Another thing about homicide statistics: four The killings since 2020 — more than 10% — have been determined to be self-defense, including one case just this month.
These, in theory, do not count in the NYPD's annual homicide numbers.
In fact, while you might think twice before defending someone else after Penny, the desire to defend is same It remains difficult to overcome.
On the day of the deadly Brooklyn fire, at least four men surrounded, robbed, and assaulted another sleeping man on a Queens 7 train.
The man resisted, and one of the attackers was fatally stabbed – and (until now) he He does not face charges; The surviving thieves do.
Violence begets justified violence. If progressives don't like it, they should stop doing it first violence.
how?
Scratch the surface of a murder or near-murder on the subway, and it's easy to spot the problem.

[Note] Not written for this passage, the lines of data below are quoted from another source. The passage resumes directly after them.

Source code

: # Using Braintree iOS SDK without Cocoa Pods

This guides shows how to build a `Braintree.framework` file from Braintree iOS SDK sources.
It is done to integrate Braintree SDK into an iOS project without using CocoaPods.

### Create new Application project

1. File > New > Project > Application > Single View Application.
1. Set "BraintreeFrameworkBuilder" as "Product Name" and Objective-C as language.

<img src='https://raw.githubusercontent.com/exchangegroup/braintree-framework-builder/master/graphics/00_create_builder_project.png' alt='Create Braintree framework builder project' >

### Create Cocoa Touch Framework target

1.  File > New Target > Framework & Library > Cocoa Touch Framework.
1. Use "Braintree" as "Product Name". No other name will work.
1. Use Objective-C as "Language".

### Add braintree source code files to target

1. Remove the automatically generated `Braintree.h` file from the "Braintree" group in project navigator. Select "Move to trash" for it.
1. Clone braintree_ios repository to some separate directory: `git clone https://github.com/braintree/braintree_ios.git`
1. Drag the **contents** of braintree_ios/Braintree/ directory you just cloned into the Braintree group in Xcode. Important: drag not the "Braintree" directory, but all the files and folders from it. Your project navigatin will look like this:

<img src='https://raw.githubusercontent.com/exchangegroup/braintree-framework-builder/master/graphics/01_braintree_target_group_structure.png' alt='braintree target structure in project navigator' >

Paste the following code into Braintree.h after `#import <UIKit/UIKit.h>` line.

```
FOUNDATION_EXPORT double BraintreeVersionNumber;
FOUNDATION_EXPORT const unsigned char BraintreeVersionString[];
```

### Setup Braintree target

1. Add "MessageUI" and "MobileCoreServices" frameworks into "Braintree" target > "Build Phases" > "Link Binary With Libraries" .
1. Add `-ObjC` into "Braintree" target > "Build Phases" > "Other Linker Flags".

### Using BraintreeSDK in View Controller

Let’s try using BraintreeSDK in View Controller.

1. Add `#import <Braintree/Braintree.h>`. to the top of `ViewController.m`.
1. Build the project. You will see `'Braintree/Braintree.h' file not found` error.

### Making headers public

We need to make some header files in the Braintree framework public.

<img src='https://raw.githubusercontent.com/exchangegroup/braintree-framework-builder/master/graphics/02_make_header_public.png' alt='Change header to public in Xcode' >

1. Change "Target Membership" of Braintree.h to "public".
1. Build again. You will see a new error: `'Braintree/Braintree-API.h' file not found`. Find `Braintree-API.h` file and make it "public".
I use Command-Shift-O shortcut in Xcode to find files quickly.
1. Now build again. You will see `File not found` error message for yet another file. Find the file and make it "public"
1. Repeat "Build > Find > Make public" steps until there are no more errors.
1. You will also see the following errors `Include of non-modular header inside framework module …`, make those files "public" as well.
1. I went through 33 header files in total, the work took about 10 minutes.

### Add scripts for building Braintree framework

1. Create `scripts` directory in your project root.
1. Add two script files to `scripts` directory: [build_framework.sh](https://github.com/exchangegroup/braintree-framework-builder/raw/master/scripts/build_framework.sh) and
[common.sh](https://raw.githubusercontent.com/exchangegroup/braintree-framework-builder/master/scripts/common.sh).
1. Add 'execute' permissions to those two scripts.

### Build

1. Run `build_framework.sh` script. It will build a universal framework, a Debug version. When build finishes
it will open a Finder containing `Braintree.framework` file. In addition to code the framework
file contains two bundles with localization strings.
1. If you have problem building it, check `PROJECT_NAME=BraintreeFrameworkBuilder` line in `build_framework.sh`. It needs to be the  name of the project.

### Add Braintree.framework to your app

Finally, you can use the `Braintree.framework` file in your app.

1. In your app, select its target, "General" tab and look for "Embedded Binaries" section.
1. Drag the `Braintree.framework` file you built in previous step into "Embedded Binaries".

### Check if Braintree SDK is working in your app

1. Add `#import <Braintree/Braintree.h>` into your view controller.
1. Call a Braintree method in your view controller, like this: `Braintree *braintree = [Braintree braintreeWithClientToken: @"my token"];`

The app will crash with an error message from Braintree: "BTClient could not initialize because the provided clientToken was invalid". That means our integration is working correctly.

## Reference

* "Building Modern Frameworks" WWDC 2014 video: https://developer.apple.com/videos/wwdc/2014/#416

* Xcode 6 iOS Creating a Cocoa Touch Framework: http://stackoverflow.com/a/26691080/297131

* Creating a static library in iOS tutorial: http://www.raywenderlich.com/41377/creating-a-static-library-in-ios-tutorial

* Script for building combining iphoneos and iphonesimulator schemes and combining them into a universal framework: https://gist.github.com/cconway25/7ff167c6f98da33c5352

The suspect in the mid-December fire, 33-year-old Sebastian Zabieta Calil, entered the country illegally after being deported under Trump.
Zabita Kalil is an extreme example of why inviting tens of thousands of unscreened young people with nothing to do to your country is bad policy – especially If you will not enforce low-level laws that rein in misconduct.
He was exploiting our shelters, getting high on synthetic marijuana and drinking alcohol.
Neely, whose death on the Manhattan F train sparked the Penney trial, was also high on K2 when he threatened passengers.
New York, having decriminalized drug use, does so nothing To prevent such psycholeptic poisoning.
Or take other than last week–The fatal stabbings in Grand Central — allegedly committed by Jason Sargeant, a man with a history of arrests for criminal mischief, battery and assault of an officer.
Elected officials don't want people like Penny defending others on the subway, but they won't protect us from predictable violence.
So our subway system becomes every strong man for himself, with the weaker people on their own.
Nicole Gelinas is a contributing editor for the Manhattan Institute's City Journal.